Task brief
Repeat the records in full. No pictures belong in the copy.

Stored entries:

━━━━

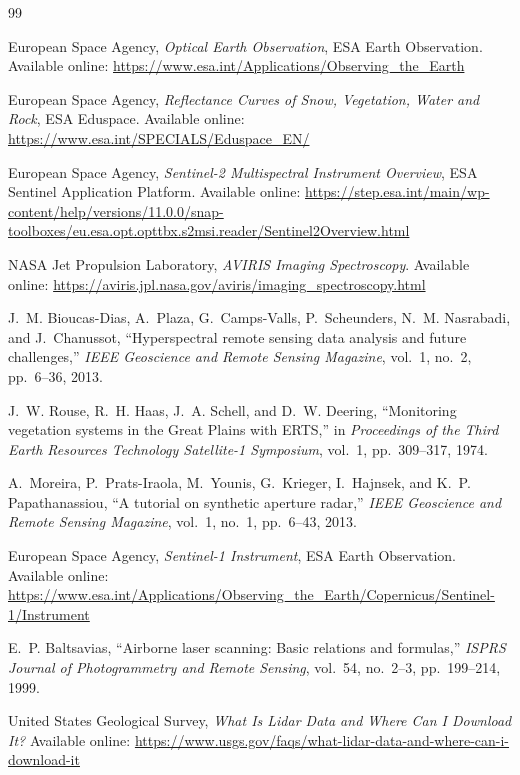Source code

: \documentclass[
    11pt,
    a4paper,
    parskip=half,
    bibliography=totoc,
    numbers=noenddot
]{scrartcl}
\begin{document}
\begin{thebibliography}{99}

European Space Agency,
\textit{Optical Earth Observation},
ESA Earth Observation.
Available online:
\url{https://www.esa.int/Applications/Observing_the_Earth}

European Space Agency,
\textit{Reflectance Curves of Snow, Vegetation, Water and Rock},
ESA Eduspace.
Available online:
\url{https://www.esa.int/SPECIALS/Eduspace_EN/}

European Space Agency,
\textit{Sentinel-2 Multispectral Instrument Overview},
ESA Sentinel Application Platform.
Available online:
\url{https://step.esa.int/main/wp-content/help/versions/11.0.0/snap-toolboxes/eu.esa.opt.opttbx.s2msi.reader/Sentinel2Overview.html}

NASA Jet Propulsion Laboratory,
\textit{AVIRIS Imaging Spectroscopy}.
Available online:
\url{https://aviris.jpl.nasa.gov/aviris/imaging_spectroscopy.html}

J.~M. Bioucas-Dias, A.~Plaza, G.~Camps-Valls, P.~Scheunders,
N.~M. Nasrabadi, and J.~Chanussot,
``Hyperspectral remote sensing data analysis and future challenges,''
\textit{IEEE Geoscience and Remote Sensing Magazine},
vol.~1, no.~2, pp.~6--36, 2013.

J.~W. Rouse, R.~H. Haas, J.~A. Schell, and D.~W. Deering,
``Monitoring vegetation systems in the Great Plains with ERTS,''
in \textit{Proceedings of the Third Earth Resources Technology
Satellite-1 Symposium},
vol.~1, pp.~309--317, 1974.

A.~Moreira, P.~Prats-Iraola, M.~Younis, G.~Krieger, I.~Hajnsek,
and K.~P. Papathanassiou,
``A tutorial on synthetic aperture radar,''
\textit{IEEE Geoscience and Remote Sensing Magazine},
vol.~1, no.~1, pp.~6--43, 2013.

European Space Agency,
\textit{Sentinel-1 Instrument},
ESA Earth Observation.
Available online:
\url{https://www.esa.int/Applications/Observing_the_Earth/Copernicus/Sentinel-1/Instrument}

E.~P. Baltsavias,
``Airborne laser scanning: Basic relations and formulas,''
\textit{ISPRS Journal of Photogrammetry and Remote Sensing},
vol.~54, no.~2--3, pp.~199--214, 1999.

United States Geological Survey,
\textit{What Is Lidar Data and Where Can I Download It?}
Available online:
\url{https://www.usgs.gov/faqs/what-lidar-data-and-where-can-i-download-it}


\end{thebibliography}
\end{document}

━━━━

Result of the exercise
Source code

: \documentclass[
    11pt,
    a4paper,
    parskip=half,
    bibliography=totoc,
    numbers=noenddot
]{scrartcl}
\begin{document}
\begin{thebibliography}{99}

European Space Agency,
\textit{Optical Earth Observation},
ESA Earth Observation.
Available online:
\url{https://www.esa.int/Applications/Observing_the_Earth}

European Space Agency,
\textit{Reflectance Curves of Snow, Vegetation, Water and Rock},
ESA Eduspace.
Available online:
\url{https://www.esa.int/SPECIALS/Eduspace_EN/}

European Space Agency,
\textit{Sentinel-2 Multispectral Instrument Overview},
ESA Sentinel Application Platform.
Available online:
\url{https://step.esa.int/main/wp-content/help/versions/11.0.0/snap-toolboxes/eu.esa.opt.opttbx.s2msi.reader/Sentinel2Overview.html}

NASA Jet Propulsion Laboratory,
\textit{AVIRIS Imaging Spectroscopy}.
Available online:
\url{https://aviris.jpl.nasa.gov/aviris/imaging_spectroscopy.html}

J.~M. Bioucas-Dias, A.~Plaza, G.~Camps-Valls, P.~Scheunders,
N.~M. Nasrabadi, and J.~Chanussot,
``Hyperspectral remote sensing data analysis and future challenges,''
\textit{IEEE Geoscience and Remote Sensing Magazine},
vol.~1, no.~2, pp.~6--36, 2013.

J.~W. Rouse, R.~H. Haas, J.~A. Schell, and D.~W. Deering,
``Monitoring vegetation systems in the Great Plains with ERTS,''
in \textit{Proceedings of the Third Earth Resources Technology
Satellite-1 Symposium},
vol.~1, pp.~309--317, 1974.

A.~Moreira, P.~Prats-Iraola, M.~Younis, G.~Krieger, I.~Hajnsek,
and K.~P. Papathanassiou,
``A tutorial on synthetic aperture radar,''
\textit{IEEE Geoscience and Remote Sensing Magazine},
vol.~1, no.~1, pp.~6--43, 2013.

European Space Agency,
\textit{Sentinel-1 Instrument},
ESA Earth Observation.
Available online:
\url{https://www.esa.int/Applications/Observing_the_Earth/Copernicus/Sentinel-1/Instrument}

E.~P. Baltsavias,
``Airborne laser scanning: Basic relations and formulas,''
\textit{ISPRS Journal of Photogrammetry and Remote Sensing},
vol.~54, no.~2--3, pp.~199--214, 1999.

United States Geological Survey,
\textit{What Is Lidar Data and Where Can I Download It?}
Available online:
\url{https://www.usgs.gov/faqs/what-lidar-data-and-where-can-i-download-it}


\end{thebibliography}
\end{document}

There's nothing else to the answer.